M3T: three-dimensional Medical image classifier using Multi-plane and Multi-slice Transformer
Jinseong Jang, Dosik Hwang
In this study, we propose a three-dimensional Medical image classifier using Multi-plane and Multi-slice Transformer (M3T) network to classify Alzheimer’s disease (AD) in 3D MRI images. The proposed network synergically combines 3D CNN, 2D CNN, and Transformer for accurate AD classification. The 3D CNN is used to perform natively 3D representation learning, while 2D CNN is used to utilize the pre-trained weights on large 2D databases and 2D representation learning. It is possible to efficiently extract the locality information for AD-related abnormalities in the local brain using CNN networks with inductive bias.
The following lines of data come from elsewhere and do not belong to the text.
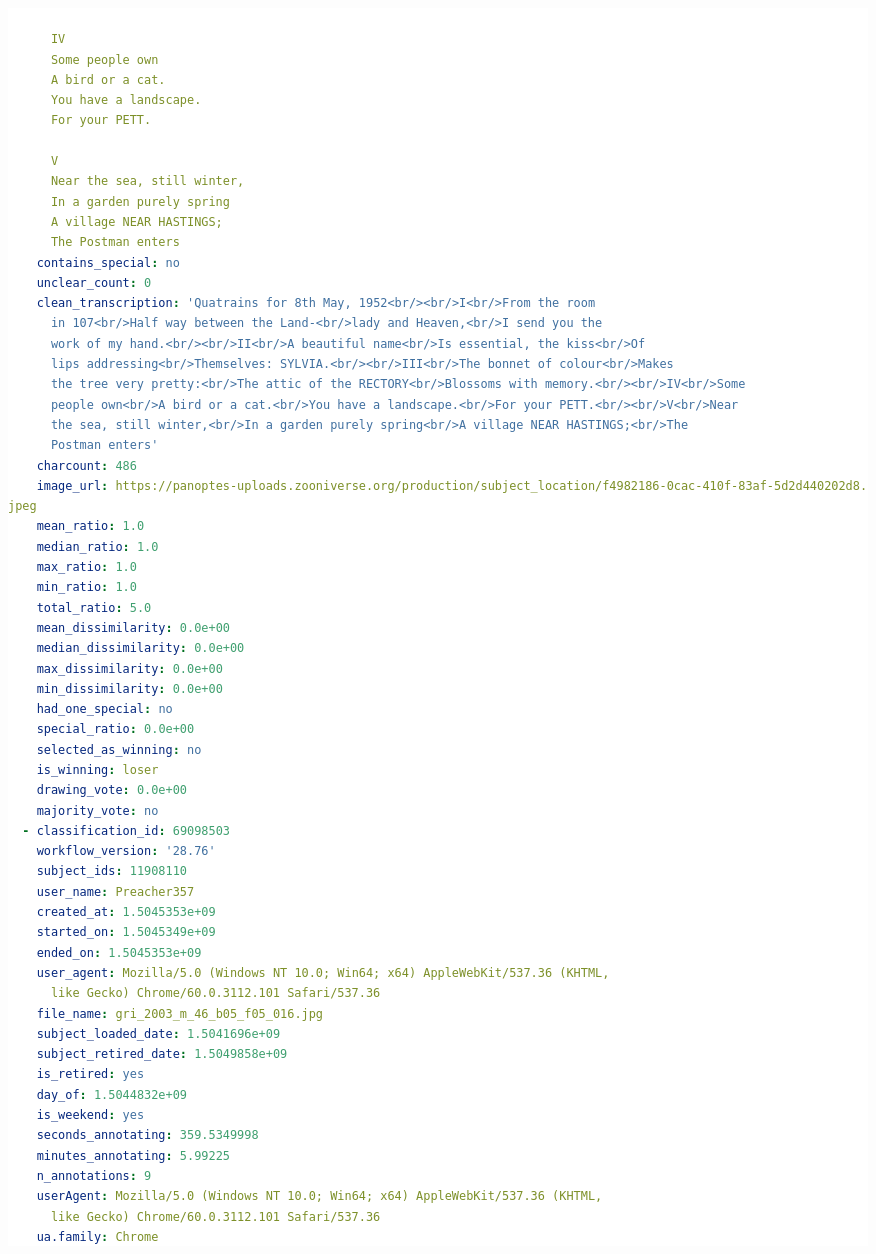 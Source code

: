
 ```yaml

      IV
      Some people own
      A bird or a cat.
      You have a landscape.
      For your PETT.

      V
      Near the sea, still winter,
      In a garden purely spring
      A village NEAR HASTINGS;
      The Postman enters
    contains_special: no
    unclear_count: 0
    clean_transcription: 'Quatrains for 8th May, 1952<br/><br/>I<br/>From the room
      in 107<br/>Half way between the Land-<br/>lady and Heaven,<br/>I send you the
      work of my hand.<br/><br/>II<br/>A beautiful name<br/>Is essential, the kiss<br/>Of
      lips addressing<br/>Themselves: SYLVIA.<br/><br/>III<br/>The bonnet of colour<br/>Makes
      the tree very pretty:<br/>The attic of the RECTORY<br/>Blossoms with memory.<br/><br/>IV<br/>Some
      people own<br/>A bird or a cat.<br/>You have a landscape.<br/>For your PETT.<br/><br/>V<br/>Near
      the sea, still winter,<br/>In a garden purely spring<br/>A village NEAR HASTINGS;<br/>The
      Postman enters'
    charcount: 486
    image_url: https://panoptes-uploads.zooniverse.org/production/subject_location/f4982186-0cac-410f-83af-5d2d440202d8.jpeg
    mean_ratio: 1.0
    median_ratio: 1.0
    max_ratio: 1.0
    min_ratio: 1.0
    total_ratio: 5.0
    mean_dissimilarity: 0.0e+00
    median_dissimilarity: 0.0e+00
    max_dissimilarity: 0.0e+00
    min_dissimilarity: 0.0e+00
    had_one_special: no
    special_ratio: 0.0e+00
    selected_as_winning: no
    is_winning: loser
    drawing_vote: 0.0e+00
    majority_vote: no
  - classification_id: 69098503
    workflow_version: '28.76'
    subject_ids: 11908110
    user_name: Preacher357
    created_at: 1.5045353e+09
    started_on: 1.5045349e+09
    ended_on: 1.5045353e+09
    user_agent: Mozilla/5.0 (Windows NT 10.0; Win64; x64) AppleWebKit/537.36 (KHTML,
      like Gecko) Chrome/60.0.3112.101 Safari/537.36
    file_name: gri_2003_m_46_b05_f05_016.jpg
    subject_loaded_date: 1.5041696e+09
    subject_retired_date: 1.5049858e+09
    is_retired: yes
    day_of: 1.5044832e+09
    is_weekend: yes
    seconds_annotating: 359.5349998
    minutes_annotating: 5.99225
    n_annotations: 9
    userAgent: Mozilla/5.0 (Windows NT 10.0; Win64; x64) AppleWebKit/537.36 (KHTML,
      like Gecko) Chrome/60.0.3112.101 Safari/537.36
    ua.family: Chrome
```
The transformer network is also used to obtain attention relationships among multi-plane (axial, coronal, and sagittal) and multislice images after CNN. It is also possible to learn the abnormalities distributed over the wider region in the brain using the transformer without inductive bias. In this experiment, we used a training dataset from the Alzheimer’s Disease Neuroimaging Initiative (ADNI) which contains a total of 4,786 3D T1-weighted MRI images. For the validation data, we used dataset from three different institutions: The Australian Imaging, Biomarker and Lifestyle Flagship Study of Ageing (AIBL), The Open Access Series of Imaging Studies (OASIS), and some set of ADNI data independent from the training dataset. Our proposed M3T is compared to conventional 3D classification networks based on an area under the curve (AUC) and classification accuracy for AD classification. This study represents that the proposed network M3T achieved the highest performance in multi-institutional validation database, and demonstrates the feasibility of the method to efficiently combine CNN and Transformer for 3D medical images.